PROBLEM
When a line in the entries below contains the word "modify", copy that line.

EXERCISE DATA
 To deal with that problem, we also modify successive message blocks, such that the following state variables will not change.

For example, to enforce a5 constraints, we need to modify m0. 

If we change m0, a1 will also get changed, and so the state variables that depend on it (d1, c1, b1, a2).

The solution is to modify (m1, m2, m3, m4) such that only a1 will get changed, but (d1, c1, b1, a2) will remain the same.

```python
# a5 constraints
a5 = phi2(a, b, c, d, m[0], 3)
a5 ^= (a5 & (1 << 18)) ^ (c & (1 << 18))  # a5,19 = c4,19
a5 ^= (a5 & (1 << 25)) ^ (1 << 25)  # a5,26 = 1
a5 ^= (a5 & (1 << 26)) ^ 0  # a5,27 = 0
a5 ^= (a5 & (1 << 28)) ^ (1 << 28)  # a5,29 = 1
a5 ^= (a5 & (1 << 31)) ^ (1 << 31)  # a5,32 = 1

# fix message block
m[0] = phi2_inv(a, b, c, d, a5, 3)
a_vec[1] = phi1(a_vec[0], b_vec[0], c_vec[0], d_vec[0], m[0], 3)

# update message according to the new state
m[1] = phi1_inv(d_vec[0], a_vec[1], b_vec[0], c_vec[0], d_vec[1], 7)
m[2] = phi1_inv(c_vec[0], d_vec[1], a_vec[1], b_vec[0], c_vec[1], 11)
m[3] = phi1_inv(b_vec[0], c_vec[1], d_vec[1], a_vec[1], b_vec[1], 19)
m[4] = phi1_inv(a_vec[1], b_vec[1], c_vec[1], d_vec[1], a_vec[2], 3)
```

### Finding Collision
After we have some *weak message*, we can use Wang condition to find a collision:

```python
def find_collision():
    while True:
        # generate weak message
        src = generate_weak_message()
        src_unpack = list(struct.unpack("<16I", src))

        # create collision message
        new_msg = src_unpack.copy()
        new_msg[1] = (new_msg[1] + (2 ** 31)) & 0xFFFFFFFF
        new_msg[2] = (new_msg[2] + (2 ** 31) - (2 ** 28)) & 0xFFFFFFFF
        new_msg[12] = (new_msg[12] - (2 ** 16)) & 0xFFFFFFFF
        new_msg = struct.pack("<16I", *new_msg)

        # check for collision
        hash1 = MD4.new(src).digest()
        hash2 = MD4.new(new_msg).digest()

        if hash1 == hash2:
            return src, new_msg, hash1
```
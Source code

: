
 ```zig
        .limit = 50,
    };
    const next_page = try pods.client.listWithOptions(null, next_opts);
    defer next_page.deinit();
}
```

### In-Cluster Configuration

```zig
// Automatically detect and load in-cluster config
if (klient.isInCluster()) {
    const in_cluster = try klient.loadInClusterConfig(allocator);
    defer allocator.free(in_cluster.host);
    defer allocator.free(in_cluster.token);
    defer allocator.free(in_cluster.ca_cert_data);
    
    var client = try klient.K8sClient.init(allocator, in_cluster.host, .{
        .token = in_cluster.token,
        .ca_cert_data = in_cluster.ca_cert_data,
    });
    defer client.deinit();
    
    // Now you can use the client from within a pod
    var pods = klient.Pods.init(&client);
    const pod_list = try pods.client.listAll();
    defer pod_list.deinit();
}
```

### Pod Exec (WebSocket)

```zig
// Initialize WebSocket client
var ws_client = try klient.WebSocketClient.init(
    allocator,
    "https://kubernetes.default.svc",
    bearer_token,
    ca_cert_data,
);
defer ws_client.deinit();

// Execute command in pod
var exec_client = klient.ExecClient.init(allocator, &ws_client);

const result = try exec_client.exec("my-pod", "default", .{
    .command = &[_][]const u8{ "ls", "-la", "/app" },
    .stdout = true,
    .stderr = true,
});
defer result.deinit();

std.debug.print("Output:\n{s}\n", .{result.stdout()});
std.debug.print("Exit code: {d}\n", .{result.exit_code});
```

TASK RESPONSE
 To deal with that problem, we also modify successive message blocks, such that the following state variables will not change.
For example, to enforce a5 constraints, we need to modify m0. 
The solution is to modify (m1, m2, m3, m4) such that only a1 will get changed, but (d1, c1, b1, a2) will remain the same.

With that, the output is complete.